La compositrice Nomeda Valančiūtė (née en 1961), signe avec " Fin de la fête" (1987) une pièce follement post-cagienne sur piano préparé, presque une danse, facétieuse. De 1998, "Lemtis" (être destiné [?]) de Julius Andrejevas (1942 - 2016) oscille entre grave méditation et aperçus lumineux, passages dramatiques se changeant en rapides glissades, cascades, peut-être à l'image des phases de la vie, qui revient à son point de départ mystérieux. L'étude de concert N°2 (1981) de Vytautas Barkauskas (1931 - 2020) marche sur la pointe des notes, légère, au seuil d'une féérie devinée, tourne comme une folle, se lance dans une ébouriffante escalade avant de ralentir et de se reposer. L'étude n°2 (1933) de Vytautas Bacevičius (1905 - 1970) est une sorte de rêverie atonale, flottante et intrigante, non sans charme. La gavotte de Balys Dvarionas (1904 - 1972) est un exemple brillant de l'inspiration folklorique sous-jacente à la musique lithuanienne. La "Chanson de pluie joyeuse" (titre 10, 1987) de Kristina Vasiliauskaité (née en 1956) est à mi-chemin de l'inspiration folklorique et de la musique savante, alerte et rayonnante.
Les trois pièces enchaînées de Julius Aglinskas (né en 1988), "I. Moi, la fille à bicyclette / II. Arbre solitaire / III. Vélo sans volant" sont nimbées quant à elles d'une émouvante et très douce mélancolie.
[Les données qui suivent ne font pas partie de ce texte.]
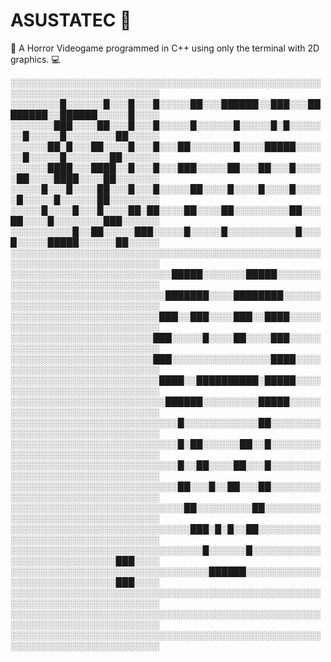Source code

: # ASUSTATEC 🐐
🎃 A Horror Videogame programmed in C++ using only the terminal with 2D graphics. 💻

░░░░░░░░░░░░░░░░░░░░░░░░░░░░░░░░░░░░░░░░░░░░░░░░░░░░░░░░░░░░░░░░░░░░░░░░░░
░░░░░░░░█░░░░░░█░░░█░░░█░░░░░██░░░██████░░███░░░████████░░██████░░░░░█░░░░
░░░░░░░███░░░░██░░░█░░░█░░░░░█░░░░░░█░░░░░█░█░░░░░░░█░░░░░█░░░░░░░░██░░░░░
░░░░░░██░█░░░██░░░░█░░░█░░░██░░░░░░░█░░░░█████░░░░░░█░░░░░█░░░░░░░██░░░░░░
░░░░░░████░░░████░░█░░░█░░░███░░░░░██░░░██░░░█░░░░░██░░░░████░░░░██░░░░░░░
░░░░░█░░░█░░░░██░░░█░░░█░░░░░██░░░░█░░░░█░░░░█░░░░░█░░░░░█░░░░░░██░░░░░░░░
░░░░░█░░░░█░░░█░░░░██░██░░░░██░░░░██░░░░░░░░░██░░░██░░░░█░░░░░░░░███░░░░░░
░░░░░░░░░░█░░██░░░░░███░░░░░█░░░░░█░░░░░░░░░░░█░░░█░░░░░█████░░░░░░██░░░░░
░░░░░░░░░░░░░░░░░░░░░░░░░░░░░░░░░░░░░░░░░░░░░░░░░░░░░░░░░░░░░░░░░░░░░░░░░░
░░░░░░░░░░░░░░░░░░░░░░░░░░█████░░░░░░░█████░░░░░░░░░░░░░░░░░░░░░░░░░░░░░░░
░░░░░░░░░░░░░░░░░░░░░░░░░███████░░░░████████░░░░░░░░░░░░░░░░░░░░░░░░░░░░░░
░░░░░░░░░░░░░░░░░░░░░░░░███░░███░░░░███░░████░░░░░░░░░░░░░░░░░░░░░░░░░░░░░
░░░░░░░░░░░░░░░░░░░░░░░███░░░░░█░░░░██░░░░███░░░░░░░░░░░░░░░░░░░░░░░░░░░░░
░░░░░░░░░░░░░░░░░░░░░░░███░░░░░░░░░░░░░░░░████░░░░░░░░░░░░░░░░░░░░░░░░░░░░
░░░░░░░░░░░░░░░░░░░░░░░░████░░██████████░█████░░░░░░░░░░░░░░░░░░░░░░░░░░░░
░░░░░░░░░░░░░░░░░░░░░░░░░██████░░░░░░░░░█████░░░░░░░░░░░░░░░░░░░░░░░░░░░░░
░░░░░░░░░░░░░░░░░░░░░░░░░░░█░░░░░░░░░░░░██░░░░░░░░░░░░░░░░░░░░░░░░░░░░░░░░
░░░░░░░░░░░░░░░░░░░░░░░░░░░█░██░░░░░░██░░█░░░░░░░░░░░░░░░░░░░░░░░░░░░░░░░░
░░░░░░░░░░░░░░░░░░░░░░░░░░░█░░██░░░░██░░░█░░░░░░░░░░░░░░░░░░░░░░░░░░░░░░░░
░░░░░░░░░░░░░░░░░░░░░░░░░░░██░░░█░░██░░░██░░░░░░░░░░░░░░░░░░░░░░░░░░░░░░░░
░░░░░░░░░░░░░░░░░░░░░░░░░░░░██░░░░░░░░░██░░░░░░░░░░░░░░░░░░░░░░░░░░░░░░░░░
░░░░░░░░░░░░░░░░░░░░░░░░░░░░░███░█░█░░██░░░░░░░░░░░░░░░░░░░░░░░░░░░░░░░░░░
░░░░░░░░░░░░░░░░░░░░░░░░░░░░░░░█░░░░░░█░░░░░░░░░░░░░░░░░░░░░░░░░░░░███░░░░
░░░░░░░░░░░░░░░░░░░░░░░░░░░░░░░░██████░░░░░░░░░░░░░░░░░░░░░░░░░░░░░███░░░░
░░░░░░░░░░░░░░░░░░░░░░░░░░░░░░░░░░░░░░░░░░░░░░░░░░░░░░░░░░░░░░░░░░░░░░░░░░
░░░░░░░░░░░░░░░░░░░░░░░░░░░░░░░░░░░░░░░░░░░░░░░░░░░░░░░░░░░░░░░░░░░░░░░░░░
░░░░░░░░░░░░░░░░░░░░░░░░░░░░░░░░░░░░░░░░░░░░░░░░░░░░░░░░░░░░░░░░░░░░░░░░░░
"Circa" (2024) de Dominykas Digimas (né en 1993) est la pièce la plus récente du programme. Magnifique exemple d'une musique intemporelle, introspective, comme de calmes réflexions au bord d'une pièce de silence, qui prélude fort bien à la dernière pièce, "Bangos (Flots, 2010) de Zita Bružaitė (née en 1966), mon autre pièce préférée de ce disque. Son lyrisme fluide, sur une structure de boucles et variations, atteint des accents d'une profonde beauté. Les presque six minutes de la composition servent l'élan de cette musique altérée d'infini.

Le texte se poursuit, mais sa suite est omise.